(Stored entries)
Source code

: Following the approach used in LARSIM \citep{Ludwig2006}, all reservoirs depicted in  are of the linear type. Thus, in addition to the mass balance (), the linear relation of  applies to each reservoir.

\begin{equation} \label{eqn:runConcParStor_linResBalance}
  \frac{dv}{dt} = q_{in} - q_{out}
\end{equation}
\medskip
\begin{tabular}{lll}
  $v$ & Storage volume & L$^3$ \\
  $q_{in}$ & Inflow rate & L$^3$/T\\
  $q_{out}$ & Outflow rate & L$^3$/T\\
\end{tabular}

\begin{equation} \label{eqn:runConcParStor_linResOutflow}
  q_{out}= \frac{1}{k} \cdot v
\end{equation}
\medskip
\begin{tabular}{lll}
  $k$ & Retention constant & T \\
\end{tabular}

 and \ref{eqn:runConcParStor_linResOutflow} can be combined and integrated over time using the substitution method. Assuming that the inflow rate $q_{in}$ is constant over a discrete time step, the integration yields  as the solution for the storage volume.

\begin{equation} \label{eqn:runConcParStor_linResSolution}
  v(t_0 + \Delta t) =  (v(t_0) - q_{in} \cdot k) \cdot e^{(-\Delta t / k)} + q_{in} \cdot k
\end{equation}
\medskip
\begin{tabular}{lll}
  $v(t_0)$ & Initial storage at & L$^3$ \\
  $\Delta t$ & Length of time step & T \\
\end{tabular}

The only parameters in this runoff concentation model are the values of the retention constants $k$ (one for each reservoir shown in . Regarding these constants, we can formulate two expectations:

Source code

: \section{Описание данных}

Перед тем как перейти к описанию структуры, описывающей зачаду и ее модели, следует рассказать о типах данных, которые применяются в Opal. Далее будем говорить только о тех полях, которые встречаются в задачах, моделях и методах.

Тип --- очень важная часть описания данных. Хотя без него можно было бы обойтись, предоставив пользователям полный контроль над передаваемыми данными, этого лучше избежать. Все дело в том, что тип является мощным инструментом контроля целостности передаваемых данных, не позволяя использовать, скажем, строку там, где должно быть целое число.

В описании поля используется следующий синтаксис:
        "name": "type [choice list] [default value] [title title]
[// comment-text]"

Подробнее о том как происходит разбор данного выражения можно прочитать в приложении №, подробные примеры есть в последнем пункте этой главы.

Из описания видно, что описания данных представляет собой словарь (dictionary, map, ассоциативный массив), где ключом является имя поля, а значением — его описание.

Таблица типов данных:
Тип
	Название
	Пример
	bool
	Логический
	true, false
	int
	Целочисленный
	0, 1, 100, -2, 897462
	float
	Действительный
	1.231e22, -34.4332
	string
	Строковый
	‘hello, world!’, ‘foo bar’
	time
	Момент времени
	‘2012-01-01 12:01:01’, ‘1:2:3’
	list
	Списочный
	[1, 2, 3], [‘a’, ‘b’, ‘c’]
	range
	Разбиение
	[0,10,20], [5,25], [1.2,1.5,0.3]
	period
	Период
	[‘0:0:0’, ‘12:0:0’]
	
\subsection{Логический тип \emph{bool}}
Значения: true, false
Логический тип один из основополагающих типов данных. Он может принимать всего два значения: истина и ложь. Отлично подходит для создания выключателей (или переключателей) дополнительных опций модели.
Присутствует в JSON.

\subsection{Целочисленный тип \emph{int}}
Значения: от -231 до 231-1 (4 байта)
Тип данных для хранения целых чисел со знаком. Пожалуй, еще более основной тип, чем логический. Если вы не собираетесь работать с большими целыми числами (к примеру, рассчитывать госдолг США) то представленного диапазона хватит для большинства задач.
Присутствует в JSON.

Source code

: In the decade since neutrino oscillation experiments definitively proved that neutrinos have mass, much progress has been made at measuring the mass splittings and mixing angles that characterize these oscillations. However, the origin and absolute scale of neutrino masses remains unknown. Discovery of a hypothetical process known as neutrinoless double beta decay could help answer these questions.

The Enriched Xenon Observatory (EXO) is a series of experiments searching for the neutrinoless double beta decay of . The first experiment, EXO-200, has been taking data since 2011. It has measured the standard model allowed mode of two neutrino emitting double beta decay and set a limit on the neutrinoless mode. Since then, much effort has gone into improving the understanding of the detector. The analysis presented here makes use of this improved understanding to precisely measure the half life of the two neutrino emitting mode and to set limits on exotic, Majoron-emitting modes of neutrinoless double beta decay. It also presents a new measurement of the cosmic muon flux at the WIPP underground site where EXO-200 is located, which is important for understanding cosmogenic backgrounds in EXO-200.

→ **Activity**:
Please report the number of lines in the data that include the word "bool", and add no other text.

→ **Solved exercise**:
2